新しくクラスメイトになる人はどんな人だろうか?
中学の先生はどんな人だろうか?
気になる事は沢山あった。
でも、一番気になるのは、『あの人』と同じクラスになれるかだった。
会場に着いた。
私が通う中学校は、他の小学校からの合併が無い。
だから、会場には見知った人だらけだ。
私は、母と一緒に、クラス編成が書かれている紙を見上げた。
そして、自分の名前が2組の欄に書かれている事を確認してから、『あの人』の名前を探し始めた。
(ああ・・・。
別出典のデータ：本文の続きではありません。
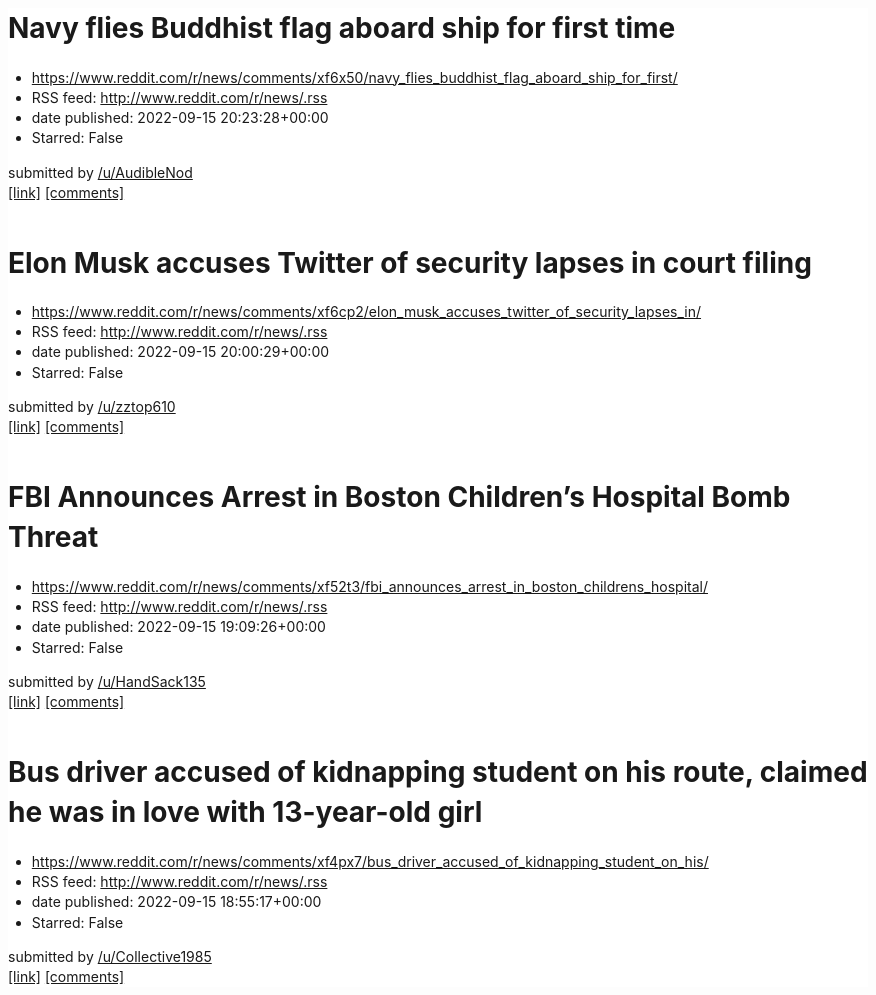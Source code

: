 # Navy flies Buddhist flag aboard ship for first time
 - https://www.reddit.com/r/news/comments/xf6x50/navy_flies_buddhist_flag_aboard_ship_for_first/
 - RSS feed: http://www.reddit.com/r/news/.rss
 - date published: 2022-09-15 20:23:28+00:00
 - Starred: False

&#32; submitted by &#32; <a href="https://www.reddit.com/user/AudibleNod"> /u/AudibleNod </a> <br /> <span><a href="https://www.navytimes.com/news/your-navy/2022/09/15/navy-flies-buddhist-flag-aboard-ship-for-first-time/">[link]</a></span> &#32; <span><a href="https://www.reddit.com/r/news/comments/xf6x50/navy_flies_buddhist_flag_aboard_ship_for_first/">[comments]</a></span>

# Elon Musk accuses Twitter of security lapses in court filing
 - https://www.reddit.com/r/news/comments/xf6cp2/elon_musk_accuses_twitter_of_security_lapses_in/
 - RSS feed: http://www.reddit.com/r/news/.rss
 - date published: 2022-09-15 20:00:29+00:00
 - Starred: False

&#32; submitted by &#32; <a href="https://www.reddit.com/user/zztop610"> /u/zztop610 </a> <br /> <span><a href="https://www.reuters.com/markets/deals/elon-musk-accuses-twitter-security-lapses-court-filing-2022-09-15/">[link]</a></span> &#32; <span><a href="https://www.reddit.com/r/news/comments/xf6cp2/elon_musk_accuses_twitter_of_security_lapses_in/">[comments]</a></span>

# FBI Announces Arrest in Boston Children’s Hospital Bomb Threat
 - https://www.reddit.com/r/news/comments/xf52t3/fbi_announces_arrest_in_boston_childrens_hospital/
 - RSS feed: http://www.reddit.com/r/news/.rss
 - date published: 2022-09-15 19:09:26+00:00
 - Starred: False

&#32; submitted by &#32; <a href="https://www.reddit.com/user/HandSack135"> /u/HandSack135 </a> <br /> <span><a href="https://www.nbcboston.com/news/local/fbi-announces-arrest-in-connection-with-hoax-bomb-threat-against-boston-childrens-hospital/2835739">[link]</a></span> &#32; <span><a href="https://www.reddit.com/r/news/comments/xf52t3/fbi_announces_arrest_in_boston_childrens_hospital/">[comments]</a></span>

# Bus driver accused of kidnapping student on his route, claimed he was in love with 13-year-old girl
 - https://www.reddit.com/r/news/comments/xf4px7/bus_driver_accused_of_kidnapping_student_on_his/
 - RSS feed: http://www.reddit.com/r/news/.rss
 - date published: 2022-09-15 18:55:17+00:00
 - Starred: False

&#32; submitted by &#32; <a href="https://www.reddit.com/user/Collective1985"> /u/Collective1985 </a> <br /> <span><a href="https://www.wbrz.com/news/bus-driver-who-allegedly-kidnapped-student-he-was-supposed-to-take-to-school-arrested-fired/">[link]</a></span> &#32; <span><a href="https://www.reddit.com/r/news/comments/xf4px7/bus_driver_accused_of_kidnapping_student_on_his/">[comments]</a></span>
)
『あの人』・・・「中澤海斗」という字は3組の欄にあった。
春休み中、ずっと願っていたのに!
がっかりしながら、私は親友達の名前を探し始めた。
(ああ、神様!)
神様は残酷だった。
たった二人の親友からも、私を引き離してしまうのだ。
「おっ、同じクラスじゃん。よろしく」
絶望のどん底に居る私に声を掛けてきたのは、去年同じクラスだった(いや、「同じクラス」は現在進行形だ)輝だった。
彼は、女子の中で孤立していた私を、「玲奈は女子に理不尽な理由で差別されている」って言って仲良くしてくれたのだ。
私と輝、そして海斗は、前の学年では仲良しグループだった。
だから、クラスが変わっても大丈夫かな・・・。